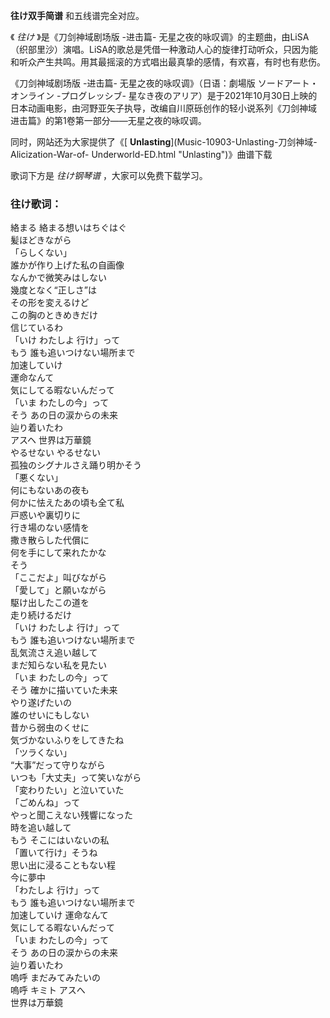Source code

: 

**往け双手简谱** 和五线谱完全对应。

《 _往け_ 》是《刀剑神域剧场版 -进击篇-
无星之夜的咏叹调》的主题曲，由LiSA（织部里沙）演唱。LiSA的歌总是凭借一种激动人心的旋律打动听众，只因为能和听众产生共鸣。用其最摇滚的方式唱出最真挚的感情，有欢喜，有时也有悲伤。

《刀剑神域剧场版 -进击篇- 无星之夜的咏叹调》（日语：劇場版 ソードアート・オンライン -プログレッシブ-
星なき夜のアリア）是于2021年10月30日上映的日本动画电影，由河野亚矢子执导，改编自川原砾创作的轻小说系列《刀剑神域
进击篇》的第1卷第一部分——无星之夜的咏叹调。

同时，网站还为大家提供了《[ **Unlasting**](Music-10903-Unlasting-刀剑神域-Alicization-War-of-
Underworld-ED.html "Unlasting")》曲谱下载

歌词下方是 _往け钢琴谱_ ，大家可以免费下载学习。

### 往け歌词：

絡まる 絡まる想いはちぐはぐ  
髪ほどきながら  
「らしくない」  
誰かが作り上げた私の自画像  
なんかで微笑みはしない  
幾度となく“正しさ”は  
その形を変えるけど  
この胸のときめきだけ  
信じているわ  
「いけ わたしよ 行け」って  
もう 誰も追いつけない場所まで  
加速していけ  
運命なんて  
気にしてる暇ないんだって  
「いま わたしの今」って  
そう あの日の涙からの未来  
辿り着いたわ  
アスヘ 世界は万華鏡  
やるせない やるせない  
孤独のシグナルさえ踊り明かそう  
「悪くない」  
何にもないあの夜も  
何かに怯えたあの頃も全て私  
戸惑いや裏切りに  
行き場のない感情を  
撒き散らした代償に  
何を手にして来れたかな  
そう  
「ここだよ」叫びながら  
「愛して」と願いながら  
駆け出したこの道を  
走り続けるだけ  
「いけ わたしよ 行け」って  
もう 誰も追いつけない場所まで  
乱気流さえ追い越して  
まだ知らない私を見たい  
「いま わたしの今」って  
そう 確かに描いていた未来  
やり遂げたいの  
誰のせいにもしない  
昔から弱虫のくせに  
気づかないふりをしてきたね  
「ツラくない」  
“大事”だって守りながら  
いつも「大丈夫」って笑いながら  
「変わりたい」と泣いていた  
「ごめんね」って  
やっと聞こえない残響になった  
時を追い越して  
もう そこにはいないの私  
「置いて行け」そうね  
思い出に浸ることもない程  
今に夢中  
「わたしよ 行け」って  
もう 誰も追いつけない場所まで  
加速していけ 運命なんて  
気にしてる暇ないんだって  
「いま わたしの今」って  
そう あの日の涙からの未来  
辿り着いたわ  
嗚呼 まだみてみたいの  
嗚呼 キミト アスへ  
世界は万華鏡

------------------------------

• _EXERCISE GOAL_
Filter the records above for the string "Unlasting" and copy each matching line.

• _ANSWER SECTION_
同时，网站还为大家提供了《[ **Unlasting**](Music-10903-Unlasting-刀剑神域-Alicization-War-of-
Underworld-ED.html "Unlasting")》曲谱下载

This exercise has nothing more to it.